Goal of the exercise
Your task is to copy each line of the listing that contains the word "insieme".

******************************

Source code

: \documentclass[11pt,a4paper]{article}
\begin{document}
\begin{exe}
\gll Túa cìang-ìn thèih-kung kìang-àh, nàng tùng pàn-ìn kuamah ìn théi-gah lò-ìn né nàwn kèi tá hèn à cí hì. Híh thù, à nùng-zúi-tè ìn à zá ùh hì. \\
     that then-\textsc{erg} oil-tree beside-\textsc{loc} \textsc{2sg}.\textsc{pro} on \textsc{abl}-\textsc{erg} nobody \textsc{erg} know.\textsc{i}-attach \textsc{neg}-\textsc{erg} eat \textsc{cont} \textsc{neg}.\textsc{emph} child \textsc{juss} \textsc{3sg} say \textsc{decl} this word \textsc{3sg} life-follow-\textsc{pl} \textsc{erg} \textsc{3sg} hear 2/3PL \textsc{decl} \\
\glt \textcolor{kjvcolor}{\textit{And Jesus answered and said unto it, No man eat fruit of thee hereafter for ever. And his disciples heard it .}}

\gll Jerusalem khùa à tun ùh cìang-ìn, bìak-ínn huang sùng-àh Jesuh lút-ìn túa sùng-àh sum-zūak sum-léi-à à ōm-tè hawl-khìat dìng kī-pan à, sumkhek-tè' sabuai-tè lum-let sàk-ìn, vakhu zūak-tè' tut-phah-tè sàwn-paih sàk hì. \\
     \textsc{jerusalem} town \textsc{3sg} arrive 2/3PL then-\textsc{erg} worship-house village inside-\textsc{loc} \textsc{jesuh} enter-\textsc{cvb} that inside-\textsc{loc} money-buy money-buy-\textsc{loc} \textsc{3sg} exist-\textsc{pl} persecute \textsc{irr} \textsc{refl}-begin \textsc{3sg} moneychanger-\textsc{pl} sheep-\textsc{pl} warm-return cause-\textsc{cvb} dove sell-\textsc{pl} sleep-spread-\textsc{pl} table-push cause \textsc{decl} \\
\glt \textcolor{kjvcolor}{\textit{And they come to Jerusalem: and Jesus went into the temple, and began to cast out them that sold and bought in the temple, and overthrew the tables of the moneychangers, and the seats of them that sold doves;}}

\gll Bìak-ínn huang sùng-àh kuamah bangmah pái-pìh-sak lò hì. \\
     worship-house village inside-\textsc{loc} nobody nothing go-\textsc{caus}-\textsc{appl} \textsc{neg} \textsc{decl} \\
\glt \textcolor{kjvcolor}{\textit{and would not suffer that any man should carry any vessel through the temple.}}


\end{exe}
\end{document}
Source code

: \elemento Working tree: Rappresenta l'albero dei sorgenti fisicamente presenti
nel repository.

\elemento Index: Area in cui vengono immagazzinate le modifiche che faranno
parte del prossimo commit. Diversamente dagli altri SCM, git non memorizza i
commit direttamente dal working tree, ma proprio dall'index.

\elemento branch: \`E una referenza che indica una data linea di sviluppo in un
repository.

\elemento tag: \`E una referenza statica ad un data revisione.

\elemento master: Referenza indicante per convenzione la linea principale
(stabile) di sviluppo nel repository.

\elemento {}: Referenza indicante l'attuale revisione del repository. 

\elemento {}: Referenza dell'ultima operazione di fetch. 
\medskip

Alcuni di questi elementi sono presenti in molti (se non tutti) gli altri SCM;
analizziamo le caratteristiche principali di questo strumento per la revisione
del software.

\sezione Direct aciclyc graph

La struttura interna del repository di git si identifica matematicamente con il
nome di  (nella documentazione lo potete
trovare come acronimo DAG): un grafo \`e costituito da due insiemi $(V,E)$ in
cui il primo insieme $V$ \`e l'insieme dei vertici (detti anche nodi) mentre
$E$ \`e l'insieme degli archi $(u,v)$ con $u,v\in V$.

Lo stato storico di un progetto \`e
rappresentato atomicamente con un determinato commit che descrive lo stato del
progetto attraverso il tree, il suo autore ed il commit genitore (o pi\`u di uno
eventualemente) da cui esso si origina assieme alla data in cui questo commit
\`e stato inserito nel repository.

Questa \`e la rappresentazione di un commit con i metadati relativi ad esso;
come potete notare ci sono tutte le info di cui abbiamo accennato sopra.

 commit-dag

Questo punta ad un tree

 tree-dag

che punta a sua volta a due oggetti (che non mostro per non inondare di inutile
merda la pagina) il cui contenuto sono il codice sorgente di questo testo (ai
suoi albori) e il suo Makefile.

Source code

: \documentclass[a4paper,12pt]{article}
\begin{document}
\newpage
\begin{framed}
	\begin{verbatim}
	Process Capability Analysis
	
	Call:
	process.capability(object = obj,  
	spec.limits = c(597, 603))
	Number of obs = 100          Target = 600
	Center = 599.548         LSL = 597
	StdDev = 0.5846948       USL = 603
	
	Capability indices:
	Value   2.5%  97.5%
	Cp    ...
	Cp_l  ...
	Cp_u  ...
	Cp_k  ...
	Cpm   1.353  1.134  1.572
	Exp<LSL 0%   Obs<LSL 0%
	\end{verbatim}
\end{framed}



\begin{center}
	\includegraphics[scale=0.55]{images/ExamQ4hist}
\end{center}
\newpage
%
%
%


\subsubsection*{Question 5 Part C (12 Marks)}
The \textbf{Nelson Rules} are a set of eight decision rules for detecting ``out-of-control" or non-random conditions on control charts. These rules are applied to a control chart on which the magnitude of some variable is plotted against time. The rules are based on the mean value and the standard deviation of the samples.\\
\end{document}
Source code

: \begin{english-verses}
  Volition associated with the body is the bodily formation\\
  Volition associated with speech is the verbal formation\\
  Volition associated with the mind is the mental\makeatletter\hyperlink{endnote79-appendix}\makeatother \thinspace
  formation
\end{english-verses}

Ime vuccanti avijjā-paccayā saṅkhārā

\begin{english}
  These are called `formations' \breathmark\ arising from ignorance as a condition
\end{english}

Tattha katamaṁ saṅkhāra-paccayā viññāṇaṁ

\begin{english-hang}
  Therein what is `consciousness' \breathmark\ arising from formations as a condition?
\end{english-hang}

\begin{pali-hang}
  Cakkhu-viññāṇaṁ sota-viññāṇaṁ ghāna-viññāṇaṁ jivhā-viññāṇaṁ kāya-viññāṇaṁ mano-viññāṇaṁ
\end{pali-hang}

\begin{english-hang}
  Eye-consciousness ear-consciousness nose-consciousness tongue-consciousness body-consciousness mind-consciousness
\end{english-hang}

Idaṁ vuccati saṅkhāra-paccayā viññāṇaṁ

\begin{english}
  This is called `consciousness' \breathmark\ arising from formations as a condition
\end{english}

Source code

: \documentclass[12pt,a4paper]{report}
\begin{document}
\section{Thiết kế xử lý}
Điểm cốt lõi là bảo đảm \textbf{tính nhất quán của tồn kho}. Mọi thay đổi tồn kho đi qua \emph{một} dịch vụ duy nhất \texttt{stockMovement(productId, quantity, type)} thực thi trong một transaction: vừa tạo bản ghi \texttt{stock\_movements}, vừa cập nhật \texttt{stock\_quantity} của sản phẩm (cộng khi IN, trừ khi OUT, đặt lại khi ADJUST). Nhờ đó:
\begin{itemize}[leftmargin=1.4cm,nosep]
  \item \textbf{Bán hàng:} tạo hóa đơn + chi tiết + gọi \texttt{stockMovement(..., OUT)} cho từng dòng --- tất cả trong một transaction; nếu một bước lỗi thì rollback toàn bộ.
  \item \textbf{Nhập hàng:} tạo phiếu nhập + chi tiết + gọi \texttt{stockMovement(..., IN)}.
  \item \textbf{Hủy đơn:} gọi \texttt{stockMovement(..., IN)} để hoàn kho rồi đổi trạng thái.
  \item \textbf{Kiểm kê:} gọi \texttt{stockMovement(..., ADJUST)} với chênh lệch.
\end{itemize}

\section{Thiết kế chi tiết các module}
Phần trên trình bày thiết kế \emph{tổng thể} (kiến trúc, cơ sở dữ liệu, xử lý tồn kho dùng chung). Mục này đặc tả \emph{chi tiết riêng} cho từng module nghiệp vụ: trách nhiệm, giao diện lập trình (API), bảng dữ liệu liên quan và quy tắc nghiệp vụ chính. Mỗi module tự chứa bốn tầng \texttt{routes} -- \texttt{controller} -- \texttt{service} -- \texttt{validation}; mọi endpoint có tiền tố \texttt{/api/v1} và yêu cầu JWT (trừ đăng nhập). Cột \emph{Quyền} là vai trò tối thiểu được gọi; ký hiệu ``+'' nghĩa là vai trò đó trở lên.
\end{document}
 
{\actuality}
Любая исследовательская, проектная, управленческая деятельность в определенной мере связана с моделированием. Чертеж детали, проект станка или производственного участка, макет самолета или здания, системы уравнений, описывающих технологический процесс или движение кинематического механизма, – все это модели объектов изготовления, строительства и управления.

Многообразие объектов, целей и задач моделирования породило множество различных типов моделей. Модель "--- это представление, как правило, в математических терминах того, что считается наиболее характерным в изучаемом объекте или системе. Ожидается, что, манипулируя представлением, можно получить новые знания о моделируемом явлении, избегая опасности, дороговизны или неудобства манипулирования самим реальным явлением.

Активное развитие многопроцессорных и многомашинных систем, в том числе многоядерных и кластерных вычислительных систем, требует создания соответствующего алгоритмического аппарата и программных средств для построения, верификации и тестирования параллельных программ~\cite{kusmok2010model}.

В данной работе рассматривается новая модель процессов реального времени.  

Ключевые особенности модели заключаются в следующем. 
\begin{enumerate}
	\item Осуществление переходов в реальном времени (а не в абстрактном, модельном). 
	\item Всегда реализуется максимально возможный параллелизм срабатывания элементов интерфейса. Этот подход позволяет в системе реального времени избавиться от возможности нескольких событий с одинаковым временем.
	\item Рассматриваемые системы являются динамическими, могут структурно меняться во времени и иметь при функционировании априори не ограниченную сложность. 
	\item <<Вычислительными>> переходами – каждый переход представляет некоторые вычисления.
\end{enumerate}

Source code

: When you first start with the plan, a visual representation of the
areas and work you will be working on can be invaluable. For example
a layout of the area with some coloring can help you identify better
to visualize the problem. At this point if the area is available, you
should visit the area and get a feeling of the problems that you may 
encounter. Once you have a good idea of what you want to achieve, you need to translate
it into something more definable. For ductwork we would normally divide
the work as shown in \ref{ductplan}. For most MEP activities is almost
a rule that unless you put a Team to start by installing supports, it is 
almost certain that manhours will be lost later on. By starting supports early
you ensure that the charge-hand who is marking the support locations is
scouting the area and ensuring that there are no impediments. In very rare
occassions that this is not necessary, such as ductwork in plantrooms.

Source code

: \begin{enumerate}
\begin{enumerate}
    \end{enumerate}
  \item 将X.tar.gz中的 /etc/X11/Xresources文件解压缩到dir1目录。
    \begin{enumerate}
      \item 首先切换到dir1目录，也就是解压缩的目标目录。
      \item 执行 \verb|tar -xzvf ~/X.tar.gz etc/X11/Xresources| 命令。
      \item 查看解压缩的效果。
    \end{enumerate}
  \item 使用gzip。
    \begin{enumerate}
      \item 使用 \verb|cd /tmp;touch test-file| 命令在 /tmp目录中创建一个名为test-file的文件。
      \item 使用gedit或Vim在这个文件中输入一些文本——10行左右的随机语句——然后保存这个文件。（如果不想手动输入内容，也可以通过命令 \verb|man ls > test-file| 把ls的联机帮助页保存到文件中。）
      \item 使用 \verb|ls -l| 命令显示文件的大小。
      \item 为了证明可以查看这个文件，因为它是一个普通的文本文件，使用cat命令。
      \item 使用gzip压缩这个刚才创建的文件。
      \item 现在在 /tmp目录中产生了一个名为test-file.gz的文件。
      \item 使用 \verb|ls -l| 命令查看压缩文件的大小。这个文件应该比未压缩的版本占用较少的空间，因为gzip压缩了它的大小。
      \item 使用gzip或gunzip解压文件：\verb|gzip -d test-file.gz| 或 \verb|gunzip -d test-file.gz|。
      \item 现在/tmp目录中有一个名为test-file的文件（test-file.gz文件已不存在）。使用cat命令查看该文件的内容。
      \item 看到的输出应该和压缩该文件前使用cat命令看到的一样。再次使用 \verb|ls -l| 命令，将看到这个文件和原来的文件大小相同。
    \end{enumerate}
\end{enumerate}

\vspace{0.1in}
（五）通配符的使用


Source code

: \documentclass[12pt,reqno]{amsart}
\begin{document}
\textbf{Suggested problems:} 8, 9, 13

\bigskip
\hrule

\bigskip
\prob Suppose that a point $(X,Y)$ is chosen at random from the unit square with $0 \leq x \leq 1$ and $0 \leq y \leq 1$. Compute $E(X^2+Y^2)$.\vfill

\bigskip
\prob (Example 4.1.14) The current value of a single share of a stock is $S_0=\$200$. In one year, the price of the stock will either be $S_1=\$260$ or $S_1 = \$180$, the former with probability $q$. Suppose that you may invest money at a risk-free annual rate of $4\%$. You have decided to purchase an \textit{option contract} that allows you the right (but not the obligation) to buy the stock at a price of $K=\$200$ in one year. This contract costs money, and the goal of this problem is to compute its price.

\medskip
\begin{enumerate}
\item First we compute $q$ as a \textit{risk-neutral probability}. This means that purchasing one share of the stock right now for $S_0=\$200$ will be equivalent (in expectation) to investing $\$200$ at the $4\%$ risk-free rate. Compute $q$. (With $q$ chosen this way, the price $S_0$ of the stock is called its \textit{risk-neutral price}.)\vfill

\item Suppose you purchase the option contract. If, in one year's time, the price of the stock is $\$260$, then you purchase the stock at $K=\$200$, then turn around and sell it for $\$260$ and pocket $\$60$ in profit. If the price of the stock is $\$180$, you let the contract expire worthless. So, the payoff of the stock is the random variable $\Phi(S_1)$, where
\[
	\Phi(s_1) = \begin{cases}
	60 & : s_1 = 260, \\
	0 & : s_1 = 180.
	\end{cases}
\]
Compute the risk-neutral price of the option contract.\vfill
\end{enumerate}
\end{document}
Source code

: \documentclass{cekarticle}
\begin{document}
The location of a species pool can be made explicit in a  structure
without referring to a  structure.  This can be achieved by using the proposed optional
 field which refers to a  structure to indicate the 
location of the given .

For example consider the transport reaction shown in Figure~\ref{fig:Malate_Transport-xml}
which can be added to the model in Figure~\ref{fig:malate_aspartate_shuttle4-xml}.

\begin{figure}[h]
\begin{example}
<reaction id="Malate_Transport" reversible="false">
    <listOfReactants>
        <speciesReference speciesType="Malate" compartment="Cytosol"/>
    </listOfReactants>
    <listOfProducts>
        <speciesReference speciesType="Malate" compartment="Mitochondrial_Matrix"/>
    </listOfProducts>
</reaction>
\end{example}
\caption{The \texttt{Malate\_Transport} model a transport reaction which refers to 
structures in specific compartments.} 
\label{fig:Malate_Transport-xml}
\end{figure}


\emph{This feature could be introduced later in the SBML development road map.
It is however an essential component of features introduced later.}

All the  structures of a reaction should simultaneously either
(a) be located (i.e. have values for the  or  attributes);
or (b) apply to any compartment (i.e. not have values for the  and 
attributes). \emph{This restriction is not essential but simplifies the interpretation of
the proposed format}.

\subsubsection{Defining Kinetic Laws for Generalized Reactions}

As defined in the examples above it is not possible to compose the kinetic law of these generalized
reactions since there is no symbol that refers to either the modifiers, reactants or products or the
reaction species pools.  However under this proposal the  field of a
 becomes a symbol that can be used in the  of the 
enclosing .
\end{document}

******************************

Solution for this task
cui il primo insieme $V$ \`e l'insieme dei vertici (detti anche nodi) mentre
$E$ \`e l'insieme degli archi $(u,v)$ con $u,v\in V$.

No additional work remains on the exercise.